Equalization in the Light of MATLAB Simulink

Equalization

Equalization is, the technique, used to keep the balance between frequency components within an electronic signal, i.e. to minimizes ISI.

For many physical channels, such as telephone lines, not only are they band limited, but they also introduce distortions in their passbands. These distortions are generally InterSymbol Interferences (ISI).

Nyquist Condition: The condition at which there is no InterSymbol interferences (ISI).

Equalizer:

A device which is used to mitigate ISI, which are incurred by the signal when it is transmitted through some channel. It’s also used to improve the performance of the receiver.

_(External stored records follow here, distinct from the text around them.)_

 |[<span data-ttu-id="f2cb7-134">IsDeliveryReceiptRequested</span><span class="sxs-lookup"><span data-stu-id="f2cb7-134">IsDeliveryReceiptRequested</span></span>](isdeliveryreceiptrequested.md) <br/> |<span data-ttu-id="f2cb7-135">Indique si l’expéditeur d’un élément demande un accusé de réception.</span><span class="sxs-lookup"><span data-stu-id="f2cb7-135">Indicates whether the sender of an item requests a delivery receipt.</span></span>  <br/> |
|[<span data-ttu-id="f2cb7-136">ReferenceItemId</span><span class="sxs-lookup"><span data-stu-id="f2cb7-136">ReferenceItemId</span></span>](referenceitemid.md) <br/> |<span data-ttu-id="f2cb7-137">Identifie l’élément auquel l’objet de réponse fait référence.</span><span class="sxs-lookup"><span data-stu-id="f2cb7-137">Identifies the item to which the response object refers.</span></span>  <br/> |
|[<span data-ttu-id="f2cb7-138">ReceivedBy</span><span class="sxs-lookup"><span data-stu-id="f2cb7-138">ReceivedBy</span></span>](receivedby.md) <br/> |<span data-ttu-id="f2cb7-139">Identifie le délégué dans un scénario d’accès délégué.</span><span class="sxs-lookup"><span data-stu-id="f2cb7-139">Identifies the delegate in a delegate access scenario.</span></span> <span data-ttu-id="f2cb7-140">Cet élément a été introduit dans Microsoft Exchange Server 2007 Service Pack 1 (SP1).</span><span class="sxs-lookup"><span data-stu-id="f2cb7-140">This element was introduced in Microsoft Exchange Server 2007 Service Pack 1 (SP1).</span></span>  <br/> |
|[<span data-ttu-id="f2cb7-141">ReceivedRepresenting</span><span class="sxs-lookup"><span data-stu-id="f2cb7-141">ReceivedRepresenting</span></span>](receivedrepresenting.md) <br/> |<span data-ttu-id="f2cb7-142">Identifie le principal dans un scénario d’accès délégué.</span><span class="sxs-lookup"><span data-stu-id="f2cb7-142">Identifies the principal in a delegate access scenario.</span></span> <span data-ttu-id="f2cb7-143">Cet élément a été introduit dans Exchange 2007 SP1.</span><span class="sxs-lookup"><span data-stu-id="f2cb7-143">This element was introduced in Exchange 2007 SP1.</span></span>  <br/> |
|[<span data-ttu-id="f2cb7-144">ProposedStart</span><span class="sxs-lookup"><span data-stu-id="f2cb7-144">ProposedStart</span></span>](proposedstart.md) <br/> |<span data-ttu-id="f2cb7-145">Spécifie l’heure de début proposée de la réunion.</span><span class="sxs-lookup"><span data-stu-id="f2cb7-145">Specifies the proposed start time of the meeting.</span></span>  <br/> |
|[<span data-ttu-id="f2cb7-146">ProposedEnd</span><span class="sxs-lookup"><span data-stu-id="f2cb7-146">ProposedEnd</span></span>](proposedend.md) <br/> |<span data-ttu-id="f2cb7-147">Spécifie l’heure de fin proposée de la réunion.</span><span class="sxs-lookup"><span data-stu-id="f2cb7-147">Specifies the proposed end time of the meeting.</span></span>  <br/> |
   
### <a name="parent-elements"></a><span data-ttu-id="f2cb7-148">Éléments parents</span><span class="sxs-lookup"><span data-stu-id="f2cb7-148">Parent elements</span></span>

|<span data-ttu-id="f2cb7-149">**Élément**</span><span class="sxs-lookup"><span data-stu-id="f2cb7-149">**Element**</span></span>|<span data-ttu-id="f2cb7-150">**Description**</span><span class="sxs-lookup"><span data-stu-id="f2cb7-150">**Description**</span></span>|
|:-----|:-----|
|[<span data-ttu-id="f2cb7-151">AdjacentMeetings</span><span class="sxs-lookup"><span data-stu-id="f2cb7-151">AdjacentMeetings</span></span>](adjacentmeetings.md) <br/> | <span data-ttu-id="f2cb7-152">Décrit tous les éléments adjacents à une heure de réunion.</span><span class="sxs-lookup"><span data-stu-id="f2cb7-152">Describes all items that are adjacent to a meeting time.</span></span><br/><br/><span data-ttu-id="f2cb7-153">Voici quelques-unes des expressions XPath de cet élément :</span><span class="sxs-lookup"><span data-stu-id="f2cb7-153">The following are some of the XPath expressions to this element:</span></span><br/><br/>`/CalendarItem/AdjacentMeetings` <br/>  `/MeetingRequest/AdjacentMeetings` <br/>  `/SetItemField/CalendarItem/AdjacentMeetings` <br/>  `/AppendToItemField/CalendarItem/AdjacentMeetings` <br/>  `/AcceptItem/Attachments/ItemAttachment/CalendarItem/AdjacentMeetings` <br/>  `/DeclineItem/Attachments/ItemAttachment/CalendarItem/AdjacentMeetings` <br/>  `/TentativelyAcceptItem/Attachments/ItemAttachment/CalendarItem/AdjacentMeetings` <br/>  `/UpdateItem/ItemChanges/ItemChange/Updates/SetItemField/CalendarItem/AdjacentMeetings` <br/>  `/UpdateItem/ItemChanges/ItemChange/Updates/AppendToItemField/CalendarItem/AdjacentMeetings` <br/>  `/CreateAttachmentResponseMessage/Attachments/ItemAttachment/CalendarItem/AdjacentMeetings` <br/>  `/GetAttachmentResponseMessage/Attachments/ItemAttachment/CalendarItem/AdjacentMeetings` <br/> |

Different Types of Equalizers:

There are different types of equalizers which are used on the basis of their functionality. Some of them are listed below:

• Linear Equalizers
• Adaptive Equalizers
• Blind Equalizers
• Decision Feedback Equalizers
• Turbo Equalizers
• Viterbi Equalizers

What is Signal Constellations?

A signal constellation is the physical diagram used to describe all the possible symbols used by a signaling system to transmit data and is an aid to designing better communications systems.

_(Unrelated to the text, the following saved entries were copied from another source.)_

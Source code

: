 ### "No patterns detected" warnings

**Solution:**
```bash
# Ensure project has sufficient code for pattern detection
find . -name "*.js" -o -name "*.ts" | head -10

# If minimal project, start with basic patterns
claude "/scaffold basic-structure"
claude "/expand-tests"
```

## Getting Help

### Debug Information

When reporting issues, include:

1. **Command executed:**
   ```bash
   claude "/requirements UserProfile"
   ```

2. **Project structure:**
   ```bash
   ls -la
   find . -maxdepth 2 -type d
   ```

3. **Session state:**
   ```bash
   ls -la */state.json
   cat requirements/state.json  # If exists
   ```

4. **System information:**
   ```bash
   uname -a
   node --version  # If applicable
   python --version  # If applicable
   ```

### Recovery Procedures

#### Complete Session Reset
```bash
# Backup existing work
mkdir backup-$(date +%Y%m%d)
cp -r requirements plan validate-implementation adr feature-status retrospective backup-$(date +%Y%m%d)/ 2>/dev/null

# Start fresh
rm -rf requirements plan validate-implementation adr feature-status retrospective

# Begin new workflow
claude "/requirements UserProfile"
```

Equalizing a Signal Using MATLAB:

Equalizing a signal using Communications System Toolbox in MATLAB software involves these steps:

• Create an equalizer object that describes the equalizer class and the adaptive algorithm that you want to use. An equalizer object is a type of MATLAB variable that contains information about the equalizer, such as the name of the equalizer class, the name of the adaptive algorithm, and the values of the weights.
• Adjust properties of the equalizer object, if necessary, to tailor it to your needs. For example, you can change the number of weights or the values of the weights.
• Apply the equalizer object to the signal you want to equalize, using the equalize method of the equalizer object.

Example-“equ.m”:

---

% Set up parameters.
M = 16; % Alphabet size for modulation
sigconst = step(comm.RectangularQAMModulator(M),(0:M-1)’);
% Signal constellation for 16-QAM
chan = [1 0.45 0.3+0.2i]; % Channel coefficients
hMod = comm.RectangularQAMModulator(M); % QAMModulator System object

% Set up equalizers.
eqrls = lineareq(6, rls(0.99,0.1)); % Create an RLS equalizer object.
eqrls.SigConst = sigconst’; % Set signal constellation.
eqrls.ResetBeforeFiltering = 0; % Maintain continuity between iterations.
eqlms = lineareq(6, lms(0.003)); % Create an LMS equalizer object.
eqlms.SigConst = sigconst’; % Set signal constellation.
eqlms.ResetBeforeFiltering = 0; % Maintain continuity between iterations.
eq_current = eqrls; % Point to RLS for first iteration.
% Main loop
for jj = 1:4
msg = randi([0 M-1],500,1); % Random message
modmsg = step(hMod,msg); % Modulate using 16-QAM.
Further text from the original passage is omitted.